Development change is also used for deriving the patch sizes and shape in calibration step
(see r.futures.calib) to be used in PGA submodel.
DEMAND and PGA require a raster map representing the starting state
of the landscape at the beginning of the simulation (developed = 1,
available for development = 0, excluded from development as NULLs).
- Development potential (POTENTIAL submodel) requires
a set of uncorrelated predictors (raster maps) driving the land change.
These can include distance to roads, distance to interchanges, slope, ...
- Development pressure
- The development pressure variable is one of the predictors,
but it is recalculated at each time step to allow for positive feedback
(new development attracts more development). For computing development pressure,
Figure: FUTURES simulation result
Simple example using nc_spm_08_grass7 dataset.
Please see tutorials on GRASS wiki
for more realistic examples.
Create rasters representing urbanization using NDVI, exclude lakes:
i.vi red=lsat7_2002_30@PERMANENT output=ndvi_2002 nir=lsat7_2002_40@PERMANENT
i.vi red=lsat5_1987_30@landsat output=ndvi_1987 nir=lsat5_1987_40@landsat
r.mapcalc expression="urban_1987 = if(ndvi_1987 <= 0.1 && isnull(lakes), 1, if(isnull(lakes), 0, null()))"

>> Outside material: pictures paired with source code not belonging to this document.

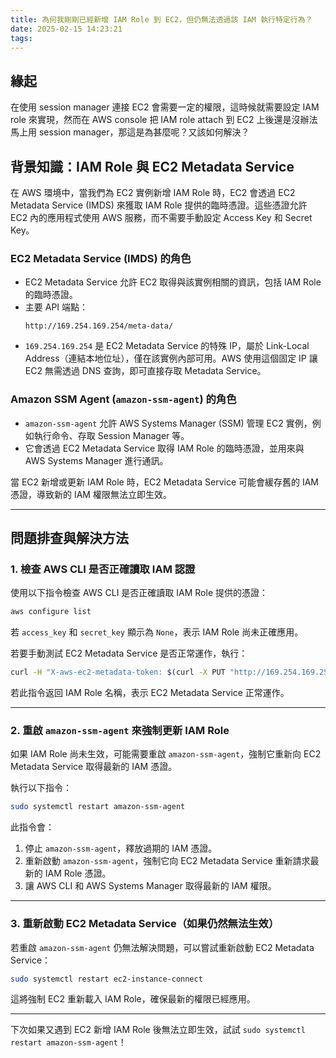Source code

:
 ```yaml
---
title: 為何我剛剛已經新增 IAM Role 到 EC2，但仍無法透過該 IAM 執行特定行為？
date: 2025-02-15 14:23:21
tags:
---
```


## 緣起
在使用 session manager 連接 EC2 會需要一定的權限，這時候就需要設定 IAM role 來實現，然而在 AWS console 把 IAM role attach 到 EC2 上後還是沒辦法馬上用 session manager，那這是為甚麼呢？又該如何解決？

## 背景知識：IAM Role 與 EC2 Metadata Service

在 AWS 環境中，當我們為 EC2 實例新增 IAM Role 時，EC2 會透過 EC2 Metadata Service (IMDS) 來獲取 IAM Role 提供的臨時憑證。這些憑證允許 EC2 內的應用程式使用 AWS 服務，而不需要手動設定 Access Key 和 Secret Key。

### EC2 Metadata Service (IMDS) 的角色

- EC2 Metadata Service 允許 EC2 取得與該實例相關的資訊，包括 IAM Role 的臨時憑證。
- 主要 API 端點：
  ```
  http://169.254.169.254/meta-data/
  ```
- `169.254.169.254` 是 EC2 Metadata Service 的特殊 IP，屬於 Link-Local Address（連結本地位址），僅在該實例內部可用。AWS 使用這個固定 IP 讓 EC2 無需透過 DNS 查詢，即可直接存取 Metadata Service。

### Amazon SSM Agent (`amazon-ssm-agent`) 的角色

- `amazon-ssm-agent` 允許 AWS Systems Manager (SSM) 管理 EC2 實例，例如執行命令、存取 Session Manager 等。
- 它會透過 EC2 Metadata Service 取得 IAM Role 的臨時憑證，並用來與 AWS Systems Manager 進行通訊。

當 EC2 新增或更新 IAM Role 時，EC2 Metadata Service 可能會緩存舊的 IAM 憑證，導致新的 IAM 權限無法立即生效。

---

## 問題排查與解決方法

### 1. 檢查 AWS CLI 是否正確讀取 IAM 認證

使用以下指令檢查 AWS CLI 是否正確讀取 IAM Role 提供的憑證：

```bash
aws configure list
```

若 `access_key` 和 `secret_key` 顯示為 `None`，表示 IAM Role 尚未正確應用。

若要手動測試 EC2 Metadata Service 是否正常運作，執行：

```bash
curl -H "X-aws-ec2-metadata-token: $(curl -X PUT "http://169.254.169.254/latest/api/token" -H "X-aws-ec2-metadata-token-ttl-seconds: 21600")" http://169.254.169.254/latest/meta-data/iam/security-credentials/
```

若此指令返回 IAM Role 名稱，表示 EC2 Metadata Service 正常運作。

---

### 2️. 重啟 `amazon-ssm-agent` 來強制更新 IAM Role

如果 IAM Role 尚未生效，可能需要重啟 `amazon-ssm-agent`，強制它重新向 EC2 Metadata Service 取得最新的 IAM 憑證。

執行以下指令：

```bash
sudo systemctl restart amazon-ssm-agent
```

此指令會：

1. 停止 `amazon-ssm-agent`，釋放過期的 IAM 憑證。
2. 重新啟動 `amazon-ssm-agent`，強制它向 EC2 Metadata Service 重新請求最新的 IAM Role 憑證。
3. 讓 AWS CLI 和 AWS Systems Manager 取得最新的 IAM 權限。

---

### 3️. 重新啟動 EC2 Metadata Service（如果仍然無法生效）

若重啟 `amazon-ssm-agent` 仍無法解決問題，可以嘗試重新啟動 EC2 Metadata Service：

```bash
sudo systemctl restart ec2-instance-connect
```

這將強制 EC2 重新載入 IAM Role，確保最新的權限已經應用。

---
下次如果又遇到 EC2 新增 IAM Role 後無法立即生效，試試 `sudo systemctl restart amazon-ssm-agent`！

r.mapcalc expression="urban_2002 = if(ndvi_2002 <= 0.1 && isnull(lakes), 1, if(isnull(lakes), 0, null()))"
Create predictors - slope, distance from lakes in km, distance from roads in km, development pressure:
r.slope.aspect elevation=elevation slope=slope
r.grow.distance input=lakes distance=lakes_dist
r.mapcalc "lakes_dist_km = lakes_dist/1000."
v.to.rast input=streets_wake output=streets use=val
r.grow.distance input=streets distance=streets_dist
r.mapcalc "streets_dist_km = streets_dist/1000."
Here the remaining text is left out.